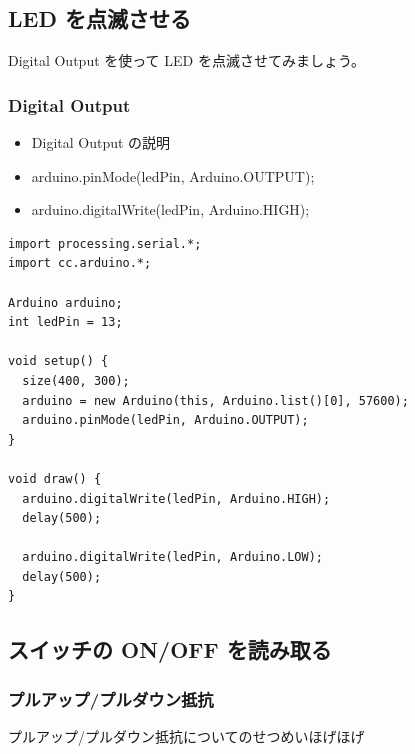\documentclass[11pt,a4paper]{jarticle}
\begin{document}
\subsection*{LED を点滅させる}
Digital Output を使って LED を点滅させてみましょう。

\subsubsection*{Digital Output}
\begin{itemize}
 \item Digital Output の説明
 \item arduino.pinMode(ledPin, Arduino.OUTPUT);
 \item arduino.digitalWrite(ledPin, Arduino.HIGH);
\end{itemize}

\begin{lstlisting}
import processing.serial.*;
import cc.arduino.*;
 
Arduino arduino;
int ledPin = 13;
 
void setup() {
  size(400, 300);
  arduino = new Arduino(this, Arduino.list()[0], 57600);
  arduino.pinMode(ledPin, Arduino.OUTPUT);
}
 
void draw() {
  arduino.digitalWrite(ledPin, Arduino.HIGH);
  delay(500);
  
  arduino.digitalWrite(ledPin, Arduino.LOW);
  delay(500);  
}
\end{lstlisting}


\subsection*{スイッチの ON/OFF を読み取る}

\subsubsection*{プルアップ/プルダウン抵抗}
プルアップ/プルダウン抵抗についてのせつめいほげほげ
\end{document}
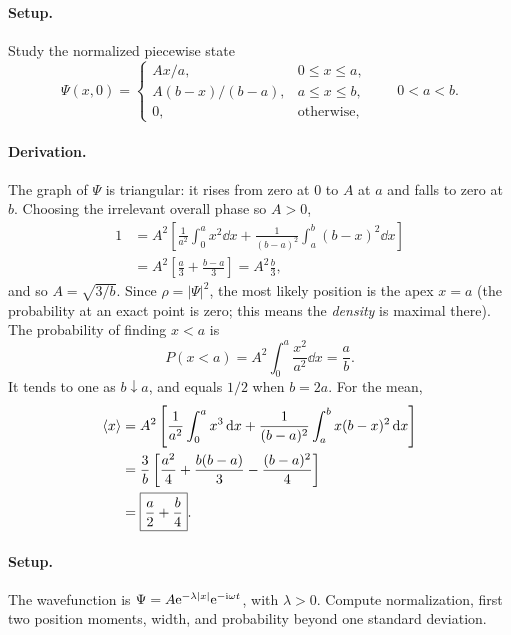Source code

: \paragraph{Setup.} Study the normalized piecewise state
\begin{equation}
\Psi(x,0)=
\begin{cases}
Ax/a,&0\le x\le a,\\
A(b-x)/(b-a),&a\le x\le b,\\
0,&\text{otherwise},
\end{cases}
\qquad 0<a<b.
\end{equation}
\paragraph{Derivation.}
The graph of $\Psi$ is triangular: it rises from zero at $0$ to $A$ at $a$ and falls to zero at $b$. Choosing the irrelevant overall phase so $A>0$,
\begin{align}
1&=A^2\left[\frac1{a^2}\int_0^a x^2\dd x+
\frac1{(b-a)^2}\int_a^b(b-x)^2\dd x\right]\\
&=A^2\left[\frac a3+\frac{b-a}3\right]
=A^2\frac b3,
\end{align}
and so $\boxed{A=\sqrt{3/b}}$. Since $\rho=|\Psi|^2$, the most likely position is the apex $x=a$ (the probability at an exact point is zero; this means the \emph{density} is maximal there).
The probability of finding $x<a$ is
\begin{equation}
P(x<a)=A^2\int_0^a \frac{x^2}{a^2}\dd x
=\boxed{\frac ab}.
\end{equation}
It tends to one as $b\downarrow a$, and equals $1/2$ when $b=2a$. For the mean,
\begin{align}
\left\langle x\right\rangle&=A^2\left[\frac1{a^2}\int_0^a x^3\,\mathrm{d} x+
\frac1{(b-a)^2}\int_a^b x(b-x)^2\,\mathrm{d} x\right]\\
&=\frac3b\left[\frac{a^2}4+\frac{b(b-a)}3-\frac{(b-a)^2}4\right]\\
&=\boxed{\frac a2+\frac b4}.
\end{align}

\paragraph{Setup.} The wavefunction is $\Psi=A\mathrm{e}^{-\lambda|x|}\mathrm{e}^{-\mathrm{i}\omega t}$, with $\lambda>0$. Compute normalization, first two position moments, width, and probability beyond one standard deviation.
++++
— Task goal —
Extract all lines from the material above that include the word "zero".

— Answer area —
The graph of $\Psi$ is triangular: it rises from zero at $0$ to $A$ at $a$ and falls to zero at $b$. Choosing the irrelevant overall phase so $A>0$,
and so $\boxed{A=\sqrt{3/b}}$. Since $\rho=|\Psi|^2$, the most likely position is the apex $x=a$ (the probability at an exact point is zero; this means the \emph{density} is maximal there).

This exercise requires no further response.